CANNONAU DI “SICILIA”: MA CHE STORIA E’? PRODOTTO DA UN’AZIENDA VENETA CON LA TRINACRIA RAFFIGURATA SULL’ETICHETTA


Il Cannonau diventa un business, ma non per la Sardegna. Anzi l’Isola che viene rappresentata sulle etichette delle bottiglie vendute non è quella dei Nuraghi, bensì la Sicilia. Tutto questo nasce dallo spirito di iniziativa di una intraprendente ditta veronese, Terre dell’Isola Spa, con sede a Cazzano di Tramignia, che ha imbottigliato e messo in vendita appunto bottiglie del vino tradizionale sardo “confondendo” però le due isole maggiori. Lo denuncia Bustianu Cumpostu, leader di Sardigna Natzione Indipendentzia, che commenta che se questo è stato possibile è “perché in Sardegna non c’è nessuno che protegge il valore dell’immagine o meglio chi di dovere forse pensa che la Sardegna un’immagine non debba neanche averla o che se proprio la deve avere e più comoda quella della miseria e dell’assistenzialismo, terreno di coltura produttivo per gli imprenditori della politica”. La Sardegna – prosegue il leader di Sni – “è terra di imprenditori politici e sindacali e perché le loro imprese facciano profitto deve restare misera e continuamente bisognosa di briciole, nessun progetto economico deve avere obiettivi diversi dal fallimento”. Per Bustianu Cumpostu “se il Governo della Regione esiste e se esistono le associazioni di categoria, battano un colpo”

2 risposte a “CANNONAU DI “SICILIA”: MA CHE STORIA E’? PRODOTTO DA UN’AZIENDA VENETA CON LA TRINACRIA RAFFIGURATA SULL’ETICHETTA”

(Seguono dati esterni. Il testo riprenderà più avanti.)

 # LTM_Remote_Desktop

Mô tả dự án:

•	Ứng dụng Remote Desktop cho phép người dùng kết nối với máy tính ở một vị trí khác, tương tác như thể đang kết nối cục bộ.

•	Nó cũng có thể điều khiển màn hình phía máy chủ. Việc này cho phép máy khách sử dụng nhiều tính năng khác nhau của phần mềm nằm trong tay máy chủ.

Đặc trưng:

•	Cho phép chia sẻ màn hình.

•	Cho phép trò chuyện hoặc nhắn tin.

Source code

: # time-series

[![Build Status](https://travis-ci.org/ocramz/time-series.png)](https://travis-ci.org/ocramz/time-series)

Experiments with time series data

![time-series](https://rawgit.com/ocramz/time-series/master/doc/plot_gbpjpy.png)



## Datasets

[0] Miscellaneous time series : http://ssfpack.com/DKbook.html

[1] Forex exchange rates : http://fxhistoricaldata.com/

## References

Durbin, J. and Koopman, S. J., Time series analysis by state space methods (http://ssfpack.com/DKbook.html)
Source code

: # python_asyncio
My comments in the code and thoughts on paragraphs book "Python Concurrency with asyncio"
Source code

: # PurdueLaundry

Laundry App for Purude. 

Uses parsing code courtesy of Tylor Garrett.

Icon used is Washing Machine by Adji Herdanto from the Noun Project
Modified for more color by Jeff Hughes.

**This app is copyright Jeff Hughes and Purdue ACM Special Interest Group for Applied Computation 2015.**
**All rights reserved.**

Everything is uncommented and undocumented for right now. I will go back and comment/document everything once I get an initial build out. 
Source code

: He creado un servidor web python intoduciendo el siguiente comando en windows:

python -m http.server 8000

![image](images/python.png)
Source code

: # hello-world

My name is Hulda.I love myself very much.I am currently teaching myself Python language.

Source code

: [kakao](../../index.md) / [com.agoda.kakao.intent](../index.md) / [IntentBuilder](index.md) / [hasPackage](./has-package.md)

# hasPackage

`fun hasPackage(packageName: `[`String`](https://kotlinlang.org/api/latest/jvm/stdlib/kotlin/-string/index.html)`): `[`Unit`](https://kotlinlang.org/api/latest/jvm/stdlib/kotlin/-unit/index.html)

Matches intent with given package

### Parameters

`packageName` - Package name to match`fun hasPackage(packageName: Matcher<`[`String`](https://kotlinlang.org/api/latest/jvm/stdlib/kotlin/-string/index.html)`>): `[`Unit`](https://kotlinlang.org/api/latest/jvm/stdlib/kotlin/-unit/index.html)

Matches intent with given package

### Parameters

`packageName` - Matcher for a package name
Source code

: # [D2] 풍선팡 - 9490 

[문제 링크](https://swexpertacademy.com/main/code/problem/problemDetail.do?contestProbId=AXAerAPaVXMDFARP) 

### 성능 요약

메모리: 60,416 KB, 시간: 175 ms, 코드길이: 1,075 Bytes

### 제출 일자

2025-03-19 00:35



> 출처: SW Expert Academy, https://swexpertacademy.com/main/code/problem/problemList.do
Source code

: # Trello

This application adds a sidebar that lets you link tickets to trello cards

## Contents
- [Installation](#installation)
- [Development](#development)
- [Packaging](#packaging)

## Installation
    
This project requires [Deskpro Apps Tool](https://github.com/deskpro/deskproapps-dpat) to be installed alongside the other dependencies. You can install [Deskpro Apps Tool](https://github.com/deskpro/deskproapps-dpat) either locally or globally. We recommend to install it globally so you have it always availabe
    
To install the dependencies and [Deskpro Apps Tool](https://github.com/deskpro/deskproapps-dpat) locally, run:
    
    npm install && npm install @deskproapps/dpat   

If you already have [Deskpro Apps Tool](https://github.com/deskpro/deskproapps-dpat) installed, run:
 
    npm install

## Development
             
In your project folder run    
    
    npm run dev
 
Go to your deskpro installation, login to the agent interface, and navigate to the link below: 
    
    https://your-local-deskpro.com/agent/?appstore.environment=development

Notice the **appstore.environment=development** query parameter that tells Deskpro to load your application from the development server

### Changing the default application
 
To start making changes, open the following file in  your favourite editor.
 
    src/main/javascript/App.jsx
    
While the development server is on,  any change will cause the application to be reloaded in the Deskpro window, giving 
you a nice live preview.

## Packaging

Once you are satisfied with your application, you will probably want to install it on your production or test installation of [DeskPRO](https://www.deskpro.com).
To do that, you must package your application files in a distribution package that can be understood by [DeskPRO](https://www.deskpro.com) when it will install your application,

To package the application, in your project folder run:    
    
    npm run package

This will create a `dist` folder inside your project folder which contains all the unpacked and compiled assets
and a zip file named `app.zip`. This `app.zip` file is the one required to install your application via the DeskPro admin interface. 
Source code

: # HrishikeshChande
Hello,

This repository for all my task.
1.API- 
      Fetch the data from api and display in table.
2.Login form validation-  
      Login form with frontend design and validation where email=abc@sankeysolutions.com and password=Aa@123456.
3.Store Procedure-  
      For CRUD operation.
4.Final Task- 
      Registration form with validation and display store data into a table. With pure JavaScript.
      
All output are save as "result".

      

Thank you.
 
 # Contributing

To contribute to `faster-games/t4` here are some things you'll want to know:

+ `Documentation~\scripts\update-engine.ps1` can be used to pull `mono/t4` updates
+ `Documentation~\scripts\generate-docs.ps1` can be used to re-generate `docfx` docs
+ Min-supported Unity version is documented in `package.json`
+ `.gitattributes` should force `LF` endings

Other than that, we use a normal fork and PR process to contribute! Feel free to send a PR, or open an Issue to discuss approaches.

  1. VERGOGNA!!. Ha ragione il Signor Bustiano Cumpostu a sollevare la questine del vino Cannonau di Sardegna con in etichettaca la Sicilia stlizzata. La Regione Sardegna, i rappresentati delle Cantine sarde, gli enologi sardi e l’Assicoazione Italiana dei Sommeliers(AIS) perchè non itervengono utilizzando gli strumenti legali a disposizione per far valere le norme in vigore per la salvaguardia delle tipologie e delle etichette? Ci scandalizzammo quando la Francia pretese (giustamente) il divieto di scrivere sulle etichette degli spumanti non francesi la dicitura "metodo shampenoise". Lo stesso fece l’Ungheria quando ci fece togliere la provenienza italiana del vitigno Tokaj. Riconosciamo che queste due Nazioni hanno saputo far valere i loro diritti utlizzando gli strumenti a disposizione a livello europeo. L’Italia che fa? la Sardegna che fa? Non ci rimane che attendere. Virgilio Mazzei sommelier.